King Charles distracted by sweet corgi in echo of his late mother

Thanks to Her Majesty the Queen, the Royal family will always have a special place in their heart for corgis.

And The King certainly seemed charmed by one of the breed, stopping to greet the animal today at the Inns of Court in London.

Charles, who holds the title of Royal Bencher at The Honourable Society of Gray’s Inn, was received by residents, tenants and staff of the Inn, one of whom was joined by the little dog.

The King's late mother the Queen had three dogs at the time of her death; Candy, the Queen’s last surviving dorgi – a cross between a dachshund and corgi – and corgis Muick and Sandy, which she was given by Prince Andrew and his daughters Eugenie and Beatrice after the death of Prince Phillip.

It’s believed that two of the late Queen’s loyal corgis remained by her side in the final hours of her life, and have since been taken in by one of her sons.

During the visit, the King met staff, students and barristers in Gray’s Inn Hall.

Many of the students are undertaking post-graduate studies in order to be called to the Bar, and some are recipients of scholarships from the Inn.

During his visit, the king was reunited with a portrait of himself that was painted more than 40 years ago. The picture by June Mendoza of the then Prince of Wales was completed in 1979.
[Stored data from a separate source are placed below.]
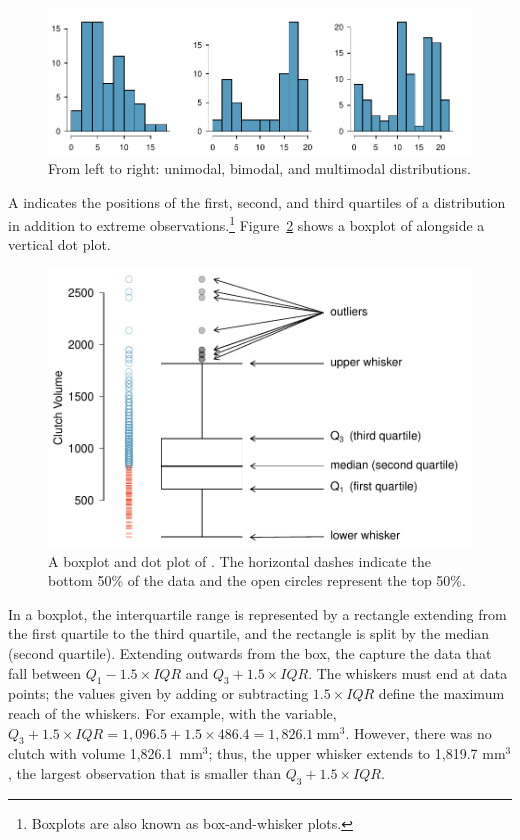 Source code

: \begin{figure}[h]
	\centering
	\includegraphics[width=\textwidth]{ch_intro_to_data_oi_biostat/figures/singleBiMultiModalPlots/singleBiMultiModalPlots}
	\caption{From left to right: unimodal, bimodal, and multimodal distributions.}
	\label{singleBiMultiModalPlots}
\end{figure}

A  indicates the positions of the first, second, and third quartiles of a distribution in addition to extreme observations.\footnote{Boxplots are also known as box-and-whisker plots.} Figure~\ref{frogBoxPlot} shows a boxplot of  alongside a vertical dot plot.

\begin{figure}[th]
	\centering
	\includegraphics[width=0.86\mycaptionwidth]{ch_intro_to_data_oi_biostat/figures/frogBoxPlot/frogBoxPlot}
	\caption{A boxplot and dot plot of . The horizontal dashes indicate the bottom 50\% of the data and the open circles represent the top 50\%.}
	\label{frogBoxPlot}
\end{figure}

In a boxplot, the interquartile range is represented by a rectangle extending from the first quartile to the third quartile, and the rectangle is split by the median (second quartile). Extending outwards from the box, the  capture the data that fall between $Q_1 - 1.5\times IQR$ and $Q_3 + 1.5\times IQR$. The whiskers must end at data points; the values given by adding or subtracting $1.5\times IQR$ define the maximum reach of the whiskers. For example, with the  variable, $Q_3 + 1.5 \times IQR = 1,096.5 + 1.5\times 486.4 = 1,826.1\ \textrm {mm}^{3}$. However, there was no clutch with volume 1,826.1\ $\textrm {mm}^{3}$; thus, the upper whisker extends to 1,819.7 $\textrm {mm}^{3}$, the largest observation that is smaller than $Q_3 + 1.5\times IQR$.

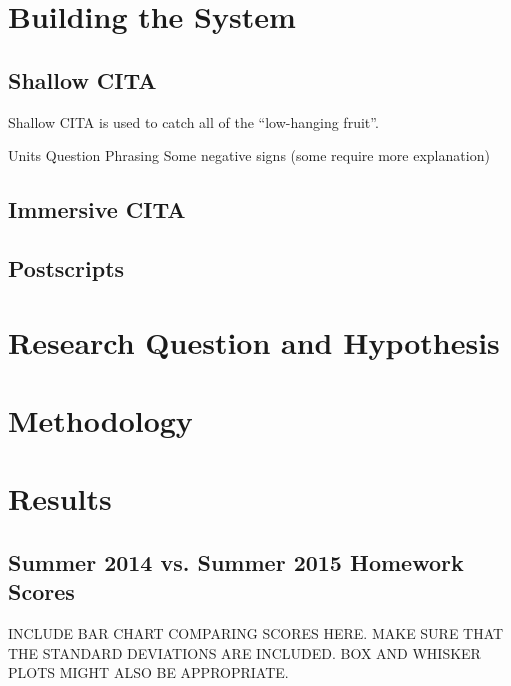 \section{Building the System}

\subsection{Shallow CITA}

Shallow CITA is used to catch all of the ``low-hanging fruit''.

Units
Question Phrasing
Some negative signs (some require more explanation)

\subsection{Immersive CITA}

\subsection{Postscripts}

\section{Research Question and Hypothesis}

\section{Methodology}

\section{Results}

\subsection{Summer 2014 vs. Summer 2015 Homework Scores}

INCLUDE BAR CHART COMPARING SCORES HERE. MAKE SURE THAT THE STANDARD DEVIATIONS ARE INCLUDED. BOX AND WHISKER PLOTS MIGHT ALSO BE APPROPRIATE. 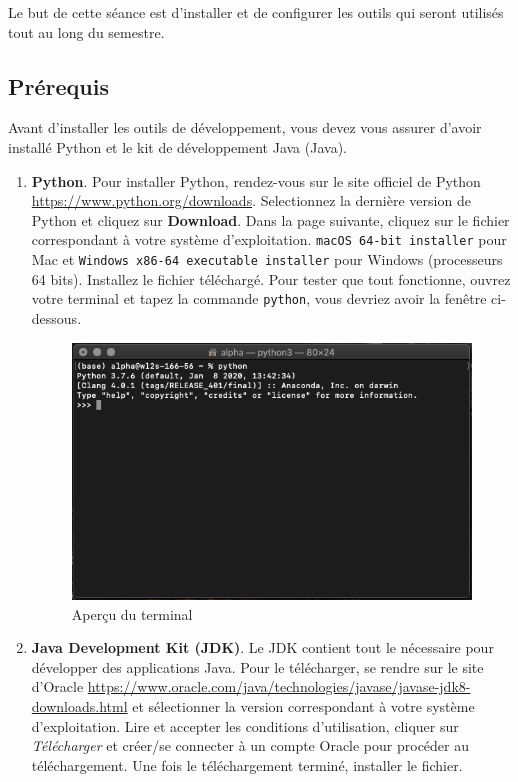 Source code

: 



\ShowSolutiontrue
\ShowConseiltrue
\titre
{}

Le but de cette séance est d'installer et de configurer les outils qui seront utilisés tout au long du semestre. 

\subsection*{Prérequis}
Avant d'installer les outils de développement, vous devez vous assurer d'avoir installé Python et le kit de développement Java (Java).
\begin{enumerate}
    \item \textbf{Python}. Pour installer Python, rendez-vous sur le site officiel de Python \url{https://www.python.org/downloads}. Selectionnez la dernière version de Python et cliquez sur \textbf{Download}. Dans la page suivante, cliquez sur le fichier correspondant à votre système d'exploitation. \lstinline{macOS 64-bit installer} pour Mac et \lstinline{Windows x86-64 executable installer} pour Windows (processeurs 64 bits). Installez le fichier téléchargé. Pour tester que tout fonctionne, ouvrez votre terminal et tapez la commande \lstinline{python}, vous devriez avoir la fenêtre ci-dessous.
    
    \begin{figure}[h]
        \centering
        \includegraphics[width=1\textwidth]{img/python.png}
        \caption{Aperçu du terminal}
    \end{figure}

    \item \textbf{Java Development Kit (JDK)}. Le JDK contient tout le nécessaire pour développer des applications Java. Pour le télécharger, se rendre sur le site d'Oracle \url{https://www.oracle.com/java/technologies/javase/javase-jdk8-downloads.html} et sélectionner la version correspondant à votre système d'exploitation. Lire et accepter les conditions d'utilisation, cliquer sur \textit{Télécharger} et créer/se connecter à un compte Oracle pour procéder au téléchargement. Une fois le téléchargement terminé, installer le fichier.
\end{enumerate}

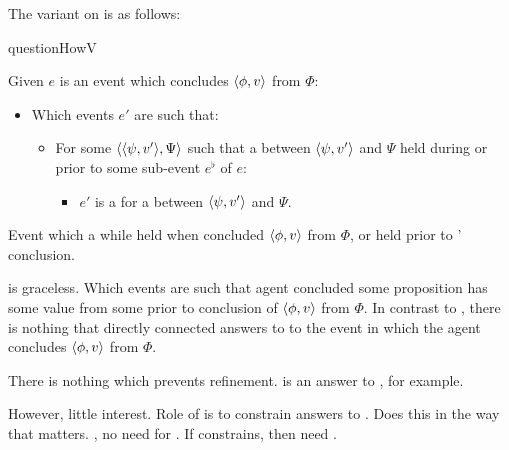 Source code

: \begin{note}
  The variant on \qHow{} is as follows:

  \begin{question}{questionHowV}{\qHowV{}}
    \label{q:how:v}
    \medskip

    Given \(e\) is an event which \vAgent{} concludes \(\langle \phi, v \rangle\) from \(\Phi\):
    \begin{itemize}
    \item
      Which events \(e'\) are such that:
      \begin{itemize}
      \item
        For some \(\langle \langle \psi, v' \rangle, \Psi \rangle\) such that a \ros{} between \(\langle \psi, v' \rangle\) and \(\Psi\) held during or prior to some sub-event \(e^{\flat}\) of \(e\):
        \begin{itemize}
        \item
          \(e'\) is a  for a \ros{} between \(\langle \psi, v' \rangle\) and \(\Psi\).
        \end{itemize}
      \end{itemize}
    \end{itemize}
    \vspace{-\baselineskip}
  \end{question}

  Event which \wit{} a \ros{} while held when \vAgent{} concluded \(\langle \phi, v \rangle\) from \(\Phi\), or held prior to \vAgent{}' conclusion.
\end{note}

\begin{note}
  \qHowV{} is graceless.
  Which events are such that agent concluded some proposition has some value from some \pool{} prior to conclusion of \(\langle \phi, v \rangle\) from \(\Phi\).
  In contrast to \qHow{}, there is nothing that directly connected answers to \qHowV{} to the event in which the agent concludes \(\langle \phi, v \rangle\) from \(\Phi\).

  There is nothing which prevents refinement.
  \ros{} is an answer to \qWhyV{}, for example.

  However, little interest.
  Role of \qHowV{} is to constrain answers to \qWhyV{}.
  Does this in the way that matters.
  \supportII{}, no need for \wit{}.
  If constrains, then need \wit{}.
\end{note}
It was commissioned to commemorate his appointment as Royal Bencher in 1975.

The chair in the portrait, which can still be seen on display in the Benchers’ Entrance, was made specially for a visit to the Inn by Queen Elizabeth II in 1956.

Charles was given an Inn tie as a gift and quipped that it was “the Inn thing”, adding: “Terribly helpful to have an extra one to choose from.”

Charles toured the gardens before meeting children from the local school based within the Society’s grounds, as well as garden staff, who gave him jars of honey.

Gray’s Inn is one of the Inns of Court – the historic societies that have educated and trained barristers in England and Wales for more than 600 years.

Gray’s has an active membership of around 5,500, including around 300 student members at any one time.

The Inn exists to support, educate and develop its student members and to provide continuing professional development to its barrister members.